The lines to print are the one containing "- Luc Demanche, Cloud" and every line after it through the end of the entries below. Print them exactly and nothing else.

= = = = = = =

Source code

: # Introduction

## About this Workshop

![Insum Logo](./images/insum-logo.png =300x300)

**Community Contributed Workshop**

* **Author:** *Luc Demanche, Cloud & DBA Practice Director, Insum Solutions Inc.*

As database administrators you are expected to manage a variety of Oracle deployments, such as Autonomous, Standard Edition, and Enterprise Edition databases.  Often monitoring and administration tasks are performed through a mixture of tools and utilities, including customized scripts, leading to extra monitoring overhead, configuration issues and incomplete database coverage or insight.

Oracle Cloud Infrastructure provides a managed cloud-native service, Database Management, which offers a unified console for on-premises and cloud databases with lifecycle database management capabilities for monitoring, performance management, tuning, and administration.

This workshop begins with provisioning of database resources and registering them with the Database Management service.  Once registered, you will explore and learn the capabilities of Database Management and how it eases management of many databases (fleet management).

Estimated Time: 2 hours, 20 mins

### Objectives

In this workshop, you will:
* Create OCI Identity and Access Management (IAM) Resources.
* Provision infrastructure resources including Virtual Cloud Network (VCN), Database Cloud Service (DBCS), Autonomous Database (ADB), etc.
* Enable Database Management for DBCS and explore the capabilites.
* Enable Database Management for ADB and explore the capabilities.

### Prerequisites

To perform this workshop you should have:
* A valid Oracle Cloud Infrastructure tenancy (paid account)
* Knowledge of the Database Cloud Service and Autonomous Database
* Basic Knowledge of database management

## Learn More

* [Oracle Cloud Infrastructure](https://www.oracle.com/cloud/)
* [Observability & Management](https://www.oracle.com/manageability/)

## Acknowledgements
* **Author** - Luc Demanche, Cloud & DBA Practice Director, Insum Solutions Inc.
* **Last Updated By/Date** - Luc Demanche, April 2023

= = = = = = =

*Reply*
* **Author** - Luc Demanche, Cloud & DBA Practice Director, Insum Solutions Inc.
* **Last Updated By/Date** - Luc Demanche, April 2023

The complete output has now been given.